Record companies are usually at their best when close to the street, turnlng up talent rather than just distributing it.

The Chess label was so close to the street it felt the sweat. Polish immigrant brothers Leonard and Phil Chess owned clubs around Chicago and from the late 40s started recording some of the most formative R & B and rock ’n’ roll (Chuck’s Johnny B. Goode. Bo's Bo Diddley and the still great Etta James).

And they got great blues, naturally.

Protracted litigation over ownership of the catalogue was resolved in the early Nineties and, as if to celebrate, MCA boxed up on four discs (with customary lavish booklet of relevant information, 19 previously unreleased tracks, etc) the seminal first 21 years of Chicago blues as Chess Blues.

Tetchy scholars will note some curious omissions: no Eisenhower Blues by J. B. Lenoir (covered by Elvis Costello on King of America) or Little Milton's Stormy Monday. There are five great tracks by the phenomenal Howlin’ Wolf (including Smokestack Lightning and Killing Floor) but no Back Door Man. Shame.

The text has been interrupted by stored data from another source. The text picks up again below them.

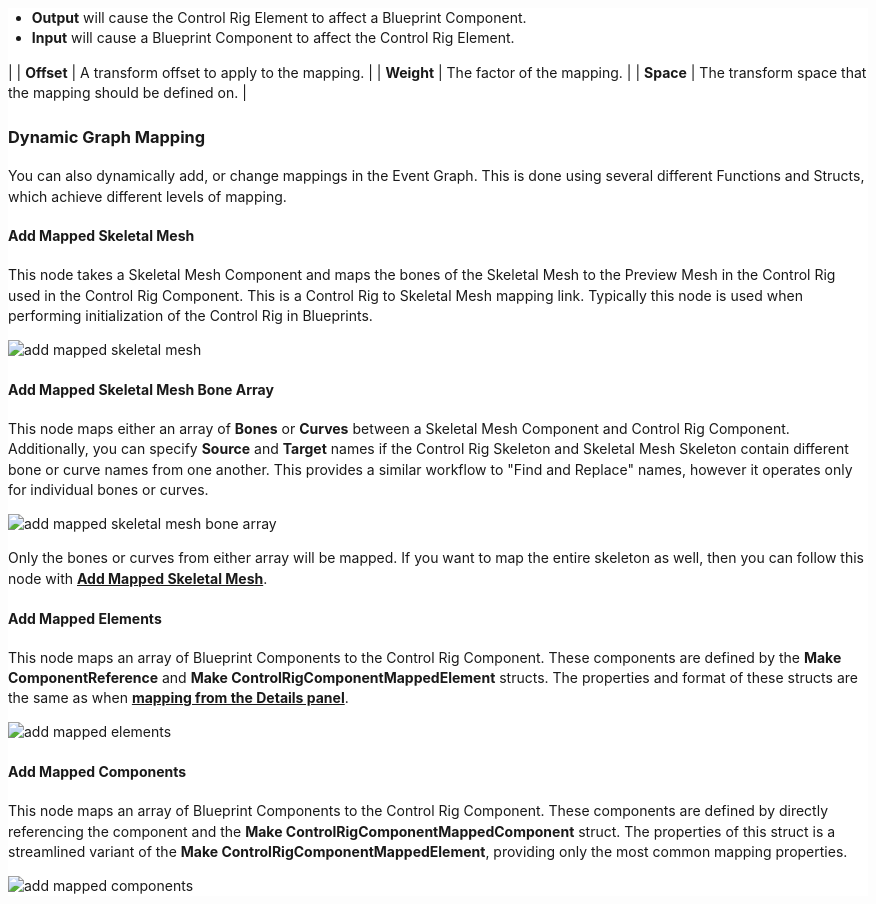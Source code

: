 -   **Output** will cause the Control Rig Element to affect a Blueprint Component.
-   **Input** will cause a Blueprint Component to affect the Control Rig Element.



 |
| **Offset** | A transform offset to apply to the mapping. |
| **Weight** | The factor of the mapping. |
| **Space** | The transform space that the mapping should be defined on. |

### Dynamic Graph Mapping

You can also dynamically add, or change mappings in the Event Graph. This is done using several different Functions and Structs, which achieve different levels of mapping.

#### Add Mapped Skeletal Mesh

This node takes a Skeletal Mesh Component and maps the bones of the Skeletal Mesh to the Preview Mesh in the Control Rig used in the Control Rig Component. This is a Control Rig to Skeletal Mesh mapping link. Typically this node is used when performing initialization of the Control Rig in Blueprints.

![add mapped skeletal mesh](https://d1iv7db44yhgxn.cloudfront.net/documentation/images/b53b757d-0d80-4689-8cb4-c2bc7fa04bf9/map_skelmesh.png)

#### Add Mapped Skeletal Mesh Bone Array

This node maps either an array of **Bones** or **Curves** between a Skeletal Mesh Component and Control Rig Component. Additionally, you can specify **Source** and **Target** names if the Control Rig Skeleton and Skeletal Mesh Skeleton contain different bone or curve names from one another. This provides a similar workflow to "Find and Replace" names, however it operates only for individual bones or curves.

![add mapped skeletal mesh bone array](https://d1iv7db44yhgxn.cloudfront.net/documentation/images/8248530f-b335-44b5-a2c2-aafe9c2c18ee/map_skelmesharray.png)

Only the bones or curves from either array will be mapped. If you want to map the entire skeleton as well, then you can follow this node with [**Add Mapped Skeletal Mesh**](/documentation/en-us/unreal-engine/control-rig-in-blueprints-in-unreal-engine#addmappedskeletalmesh).

#### Add Mapped Elements

This node maps an array of Blueprint Components to the Control Rig Component. These components are defined by the **Make ComponentReference** and **Make ControlRigComponentMappedElement** structs. The properties and format of these structs are the same as when [**mapping from the Details panel**](/documentation/en-us/unreal-engine/control-rig-in-blueprints-in-unreal-engine#manualdetailsmapping).

![add mapped elements](https://d1iv7db44yhgxn.cloudfront.net/documentation/images/1ca719ee-f615-4a7a-85b2-b8d65139e8b4/map_elements.png)

#### Add Mapped Components

This node maps an array of Blueprint Components to the Control Rig Component. These components are defined by directly referencing the component and the **Make ControlRigComponentMappedComponent** struct. The properties of this struct is a streamlined variant of the **Make ControlRigComponentMappedElement**, providing only the most common mapping properties.

![add mapped components](https://d1iv7db44yhgxn.cloudfront.net/documentation/images/30b39670-2491-414c-a00c-e2f44012b382/map_components.png)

And presumably because Buddy Guy (two tracks only here) and Elmore James (only an altemate take of Sun Is Shining) had received their own boxes (Guy's Complete Chess Sessions and James' Capricorn label King of the Slide Guitar collection) they have been passed over.

But any collection that offers 101 tracks from artists such as Memphis Slim, Johnny Shines (the riveting Joliet Blues), Otis Rush and the omnipresent producer/bassist Willie Dixon has got to win points on all fronts. This music was The Source.

Look at what’s here: Etta James (l'd Rather Go Blind), Koko Taylor (Wang Dang Doodle), a stack of Muddy Waters (Mojo Working, Hoochie Coochie Man and I Can‘t Be Satisfied) and Lowell Fulson (Reconsider Baby). Wonderful.

Van Halen covered John Brim's raunchy Ice Cream Man, the Stones and Clapton were bred on this stuff and Rod Stewart lifted his “spread your wings" image from Robert Nighthawk’s Sweet Black Angel.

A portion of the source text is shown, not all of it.